Elle a enfin pris son envol. « Elle », c’est la fusée Space launch System (SLS), qui vient enfin d’effectuer son vol inaugural le 16 novembre 2022 après des mois de retard. C’est avec ce lanceur que l’humanité va retourner sur la Lune durant la décennie 2020. Mais, ce ne sera pas avec la fusée qui vient de quitter la Terre : en effet, elle est devenue inutilisable.
C’est l’une des caractéristiques du SLS : elle n’a pas été fabriquée sur le même modèle que les lanceurs de SpaceX, avec un premier étage réutilisable (une faculté que l’on retrouve aussi ailleurs, comme le lanceur New Glenn de Blue Origin). Cela veut dire que chaque SLS est à usage unique, exactement comme Ariane. La majorité des fusées dans le monde fonctionne ainsi.
Cette absence de récupération est notée dans ce schéma de l’Agence spatiale européenne, publiée le 15 novembre. On constate que les deux propulseurs latéraux sont éjectés deux minutes après le décollage, suivi de l’étage principal après huit minutes. À aucun moment il n’est évoqué la possibilité de les récupérer — idem, d’ailleurs, pour le deuxième étage.
L’agence spatiale américaine dit la même chose : « une fois qu’ils ont brûlé leur propergol […], les boosters sont jetés, ce qui allège la charge pour le reste du vol spatial ». Selon la Nasa, les boosters retombent dans l’océan Atlantique, à 225 km des côtes de Floride, tandis que l’étage principal finit sa course dans le Pacifique, entre Hawaï et la Californie.

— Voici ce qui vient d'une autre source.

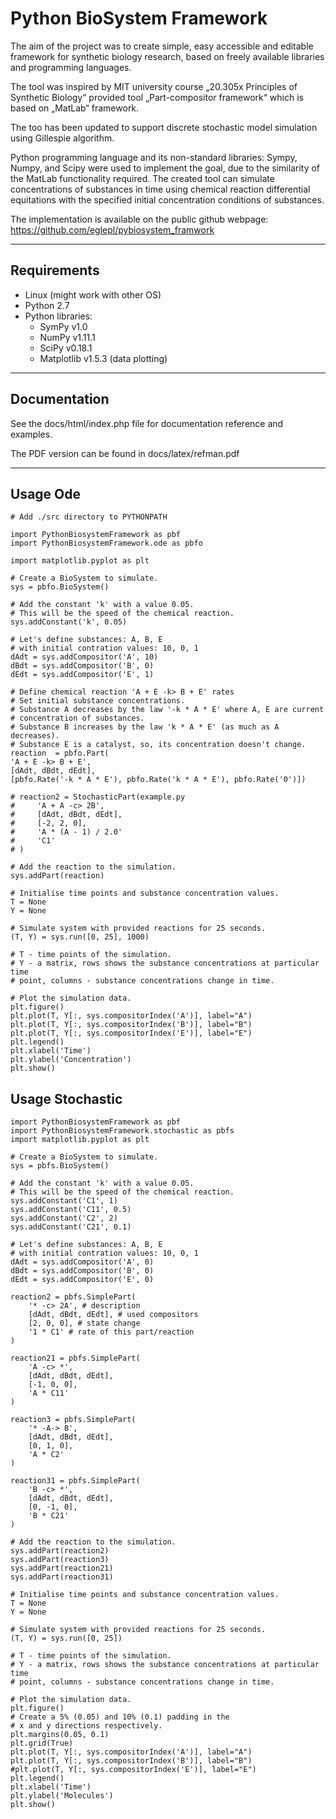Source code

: Python BioSystem Framework
==========================

The aim of the project was to create simple, easy accessible and editable framework for synthetic biology research,  based on freely available libraries and programming languages. 

The tool was inspired by MIT university course „20.305x Principles of Synthetic Biology“ provided tool „Part-compositor framework“ which is based on „MatLab“ framework. 

The too has been updated to support discrete stochastic model simulation using Gillespie algorithm.

Python programming language and its non-standard libraries: Sympy, Numpy, and Scipy were used to implement the goal, due to the similarity of the MatLab functionality required.
The created tool can simulate concentrations of substances in time using chemical reaction differential equitations with the specified initial concentration conditions of substances.

The implementation is available on the public github webpage: 
https://github.com/eglepl/pybiosystem_framwork


----------


Requirements
-------------

- Linux (might work with other OS)
- Python 2.7
- Python libraries:
	- SymPy v1.0
	- NumPy v1.11.1
	- SciPy v0.18.1
	- Matplotlib v1.5.3 (data plotting)

----------

Documentation
-------------

See the docs/html/index.php file for documentation reference and
examples.

The PDF version can be found in docs/latex/refman.pdf 

----------

Usage Ode
---------

```
# Add ./src directory to PYTHONPATH

import PythonBiosystemFramework as pbf
import PythonBiosystemFramework.ode as pbfo

import matplotlib.pyplot as plt

# Create a BioSystem to simulate.
sys = pbfo.BioSystem()

# Add the constant 'k' with a value 0.05.
# This will be the speed of the chemical reaction.
sys.addConstant('k', 0.05)

# Let's define substances: A, B, E
# with initial contration values: 10, 0, 1
dAdt = sys.addCompositor('A', 10)
dBdt = sys.addCompositor('B', 0)
dEdt = sys.addCompositor('E', 1)

# Define chemical reaction 'A + E -k> B + E' rates
# Set initial substance concentrations.
# Substance A decreases by the law '-k * A * E' where A, E are current
# concentration of substances.
# Substance B increases by the law 'k * A * E' (as much as A decreases).
# Substance E is a catalyst, so, its concentration doesn't change.
reaction  = pbfo.Part(
'A + E -k> B + E',
[dAdt, dBdt, dEdt],
[pbfo.Rate('-k * A * E'), pbfo.Rate('k * A * E'), pbfo.Rate('0')])

# reaction2 = StochasticPart(example.py
#     'A + A -c> 2B',
#     [dAdt, dBdt, dEdt],
#     [-2, 2, 0],
#     'A * (A - 1) / 2.0'
#     'C1'
# )

# Add the reaction to the simulation.
sys.addPart(reaction)

# Initialise time points and substance concentration values.
T = None
Y = None

# Simulate system with provided reactions for 25 seconds.
(T, Y) = sys.run([0, 25], 1000)

# T - time points of the simulation.
# Y - a matrix, rows shows the substance concentrations at particular time
# point, columns - substance concentrations change in time.

# Plot the simulation data.
plt.figure()
plt.plot(T, Y[:, sys.compositorIndex('A')], label="A")
plt.plot(T, Y[:, sys.compositorIndex('B')], label="B")
plt.plot(T, Y[:, sys.compositorIndex('E')], label="E")
plt.legend()
plt.xlabel('Time')
plt.ylabel('Concentration')
plt.show()
```

Usage Stochastic
----------------

```
import PythonBiosystemFramework as pbf
import PythonBiosystemFramework.stochastic as pbfs
import matplotlib.pyplot as plt

# Create a BioSystem to simulate.
sys = pbfs.BioSystem()

# Add the constant 'k' with a value 0.05.
# This will be the speed of the chemical reaction.
sys.addConstant('C1', 1)
sys.addConstant('C11', 0.5)
sys.addConstant('C2', 2)
sys.addConstant('C21', 0.1)

# Let's define substances: A, B, E
# with initial contration values: 10, 0, 1
dAdt = sys.addCompositor('A', 0)
dBdt = sys.addCompositor('B', 0)
dEdt = sys.addCompositor('E', 0)

reaction2 = pbfs.SimplePart(
    '* -c> 2A', # description
    [dAdt, dBdt, dEdt], # used compositors
    [2, 0, 0], # state change
    '1 * C1' # rate of this part/reaction
)

reaction21 = pbfs.SimplePart(
    'A -c> *',
    [dAdt, dBdt, dEdt],
    [-1, 0, 0],
    'A * C11'
)

reaction3 = pbfs.SimplePart(
    '* -A-> B',
    [dAdt, dBdt, dEdt],
    [0, 1, 0],
    'A * C2'
)

reaction31 = pbfs.SimplePart(
    'B -c> *',
    [dAdt, dBdt, dEdt],
    [0, -1, 0],
    'B * C21'
)

# Add the reaction to the simulation.
sys.addPart(reaction2)
sys.addPart(reaction3)
sys.addPart(reaction21)
sys.addPart(reaction31)

# Initialise time points and substance concentration values.
T = None
Y = None

# Simulate system with provided reactions for 25 seconds.
(T, Y) = sys.run([0, 25])

# T - time points of the simulation.
# Y - a matrix, rows shows the substance concentrations at particular time
# point, columns - substance concentrations change in time.

# Plot the simulation data.
plt.figure()
# Create a 5% (0.05) and 10% (0.1) padding in the
# x and y directions respectively.
plt.margins(0.05, 0.1)
plt.grid(True)
plt.plot(T, Y[:, sys.compositorIndex('A')], label="A")
plt.plot(T, Y[:, sys.compositorIndex('B')], label="B")
#plt.plot(T, Y[:, sys.compositorIndex('E')], label="E")
plt.legend()
plt.xlabel('Time')
plt.ylabel('Molecules')
plt.show()
```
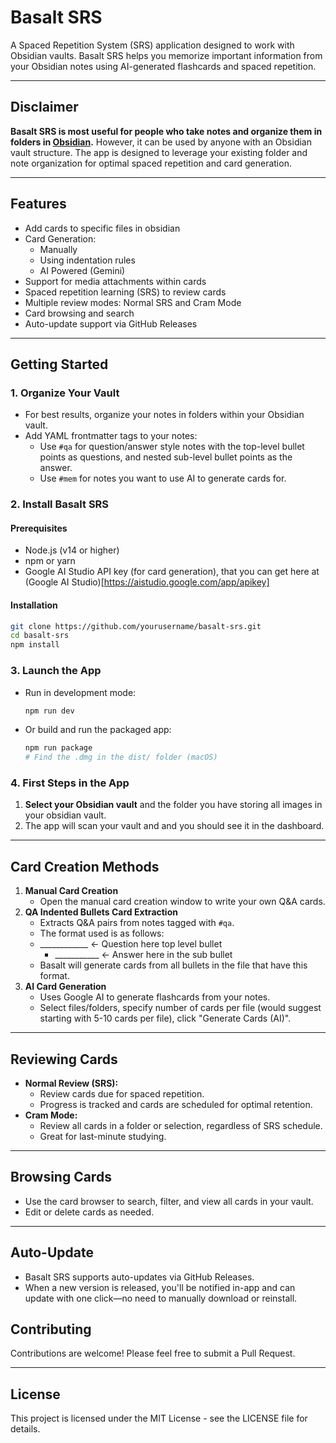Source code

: # Basalt SRS

A Spaced Repetition System (SRS) application designed to work with Obsidian vaults. Basalt SRS helps you memorize important information from your Obsidian notes using AI-generated flashcards and spaced repetition.

---

## Disclaimer

**Basalt SRS is most useful for people who take notes and organize them in folders in [Obsidian](https://obsidian.md/).** However, it can be used by anyone with an Obsidian vault structure. The app is designed to leverage your existing folder and note organization for optimal spaced repetition and card generation.

---

## Features

- Add cards to specific files in obsidian
- Card Generation:
  - Manually
  - Using indentation rules
  - AI Powered (Gemini)
- Support for media attachments within cards
- Spaced repetition learning (SRS) to review cards
- Multiple review modes: Normal SRS and Cram Mode
- Card browsing and search
- Auto-update support via GitHub Releases

---

## Getting Started

### 1. Organize Your Vault
- For best results, organize your notes in folders within your Obsidian vault.
- Add YAML frontmatter tags to your notes:
  - Use `#qa` for question/answer style notes with the top-level bullet points as questions, and nested sub-level bullet points as the answer.
  - Use `#mem` for notes you want to use AI to generate cards for.

### 2. Install Basalt SRS

#### Prerequisites
- Node.js (v14 or higher)
- npm or yarn
- Google AI Studio API key (for card generation), that you can get here at (Google AI Studio)[https://aistudio.google.com/app/apikey]

#### Installation
```bash
git clone https://github.com/yourusername/basalt-srs.git
cd basalt-srs
npm install
```

### 3. Launch the App
- Run in development mode:
  ```bash
  npm run dev
  ```
- Or build and run the packaged app:
  ```bash
  npm run package
  # Find the .dmg in the dist/ folder (macOS)
  ```

### 4. First Steps in the App
1. **Select your Obsidian vault** and the folder you have storing all images in your obsidian vault. 
2. The app will scan your vault and and you should see it in the dashboard.


---

## Card Creation Methods


1. **Manual Card Creation**
   - Open the manual card creation window to write your own Q&A cards.
2. **QA Indented Bullets Card Extraction**
   - Extracts Q&A pairs from notes tagged with `#qa`.
   - The format used is as follows:
   - ____________ <- Question here top level bullet
     - ___________ <- Answer here in the sub bullet
   - Basalt will generate cards from all bullets in the file that have this format.
3. **AI Card Generation**
   - Uses Google AI to generate flashcards from your notes.
   - Select files/folders, specify number of cards per file (would suggest starting with 5-10 cards per file), click "Generate Cards (AI)".

---

## Reviewing Cards

- **Normal Review (SRS):**
  - Review cards due for spaced repetition.
  - Progress is tracked and cards are scheduled for optimal retention.
- **Cram Mode:**
  - Review all cards in a folder or selection, regardless of SRS schedule.
  - Great for last-minute studying.

---

## Browsing Cards
- Use the card browser to search, filter, and view all cards in your vault.
- Edit or delete cards as needed.

---

## Auto-Update
- Basalt SRS supports auto-updates via GitHub Releases.
- When a new version is released, you'll be notified in-app and can update with one click—no need to manually download or reinstall.


## Contributing

Contributions are welcome! Please feel free to submit a Pull Request.

---

## License

This project is licensed under the MIT License - see the LICENSE file for details.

Quand on connaît le succès rencontré par SpaceX avec sa politique de récupération, cela interpelle forcément.
Après tout, quand l’entreprise américaine exploite la Falcon 9, l’étage principal rentre automatiquement sur Terre et ressert à plusieurs reprises. Idem avec le Falcon Heavy et ses deux boosters latéraux (qui sont en fait des bouts de lanceurs Falcon 9). Ainsi, SpaceX peut enchaîner les tirs et abaisser ses coûts, car il n’a pas besoin de reconstruire une fusée de zéro.
Tout le carburant doit servir à l’envoi vers la Lune
À cette interrogation, la Nasa a apporté une explication sur son site officiel : inclure une telle capacité nécessiterait logiquement de réserver une partie du carburant (ou d’en ajouter) pour assurer le retour contrôlé de l’étage principal sur Terre. Or, le SLS « utilise sa puissance pour maximiser la cargaison que la fusée peut envoyer sur la Lune. »

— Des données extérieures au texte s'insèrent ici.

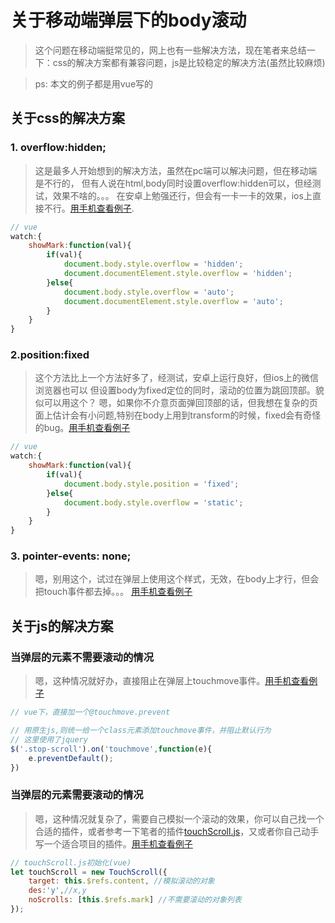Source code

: # 关于移动端弹层下的body滚动

> 这个问题在移动端挺常见的，网上也有一些解决方法，现在笔者来总结一下：css的解决方案都有兼容问题，js是比较稳定的解决方法(虽然比较麻烦)

>ps: 本文的例子都是用vue写的

## 关于css的解决方案

### 1. overflow:hidden;
> 这是最多人开始想到的解决方法，虽然在pc端可以解决问题，但在移动端是不行的，
但有人说在html,body同时设置overflow:hidden可以，但经测试，效果不啥的。。。
在安卓上勉强还行，但会有一卡一卡的效果，ios上直接不行。[用手机查看例子](https://greatweber.github.io/diaryFormCnblogs/mobilephoneScroll/example1.html).

```js
// vue
watch:{
    showMark:function(val){
        if(val){
            document.body.style.overflow = 'hidden';
            document.documentElement.style.overflow = 'hidden';
        }else{
            document.body.style.overflow = 'auto';
            document.documentElement.style.overflow = 'auto';
        }
    }
}

```

### 2.position:fixed
> 这个方法比上一个方法好多了，经测试，安卓上运行良好，但ios上的微信浏览器也可以
但设置body为fixed定位的同时，滚动的位置为跳回顶部。貌似可以用这个？
嗯，如果你不介意页面弹回顶部的话，但我想在复杂的页面上估计会有小问题,特别在body上用到transform的时候，fixed会有奇怪的bug。[用手机查看例子](https://greatweber.github.io/diaryFormCnblogs/mobilephoneScroll/example2.html)

```js
// vue
watch:{
    showMark:function(val){
        if(val){
            document.body.style.position = 'fixed';
        }else{
            document.body.style.overflow = 'static';
        }
    }
}

```

### 3. pointer-events: none;
> 嗯，别用这个，试过在弹层上使用这个样式，无效，在body上才行，但会把touch事件都去掉。。。
[用手机查看例子](https://greatweber.github.io/diaryFormCnblogs/mobilephoneScroll/example3.html)

## 关于js的解决方案

### 当弹层的元素不需要滚动的情况
> 嗯，这种情况就好办，直接阻止在弹层上touchmove事件。[用手机查看例子](https://greatweber.github.io/diaryFormCnblogs/mobilephoneScroll/example4.html)
```js
// vue下，直接加一个@touchmove.prevent

// 用原生js,则统一给一个class元素添加touchmove事件，并阻止默认行为
// 这里使用了jquery
$('.stop-scroll').on('touchmove',function(e){
    e.preventDefault();
})

```

### 当弹层的元素需要滚动的情况
> 嗯，这种情况就复杂了，需要自己模拟一个滚动的效果，你可以自己找一个合适的插件，或者参考一下笔者的插件[touchScroll.js](https://greatweber.github.io/diaryFormCnblogs/mobilephoneScroll/touchScroll.js)，又或者你自己动手写一个适合项目的插件。[用手机查看例子](https://greatweber.github.io/diaryFormCnblogs/mobilephoneScroll/example5.html)

```js
// touchScroll.js初始化(vue)
let touchScroll = new TouchScroll({
    target: this.$refs.content, //模拟滚动的对象
    des:'y',//x,y
    noScrolls: [this.$refs.mark] //不需要滚动的对象列表
});

```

Ajouter du carburant aurait une incidence sur la masse générale du SLS. Idem s’il fallait prévoir un système de propulsion taillé pour ce genre de mission. Il faudrait également prévoir possiblement un pied d’atterrissage au cas où l’on voudrait que l’étage se pose correctement à la verticale. Là encore, cela ajoute de la masse et de la complexité (et un risque de panne).
Un autre élément mérite d’être considéré. C’est une chose que de juger les choix de la Nasa concernant le SLS aujourd’hui, en ayant en tête les succès de SpaceX. Cela en est une autre de se replacer dans le contexte de l’époque, lorsque le projet de la méga-fusée américaine a été officialisé. Et lorsque SpaceX n’avait pas encore prouvé la pertinence de ce modèle.
Le projet SLS a été officialisé en septembre 2011, s’inscrivant dans le sillage de la fusée Saturn V du temps des missions Apollo (elle aussi n’était pas réutilisable). Certes à l’époque, SpaceX existait déjà. Plusieurs de ses fusées avaient réussi à décoller et à mettre des charges utiles en orbite. Ce n’est qu’en avril 2014 que l’étage central d’une Falcon 9 a pu être récupéré pour la première fois.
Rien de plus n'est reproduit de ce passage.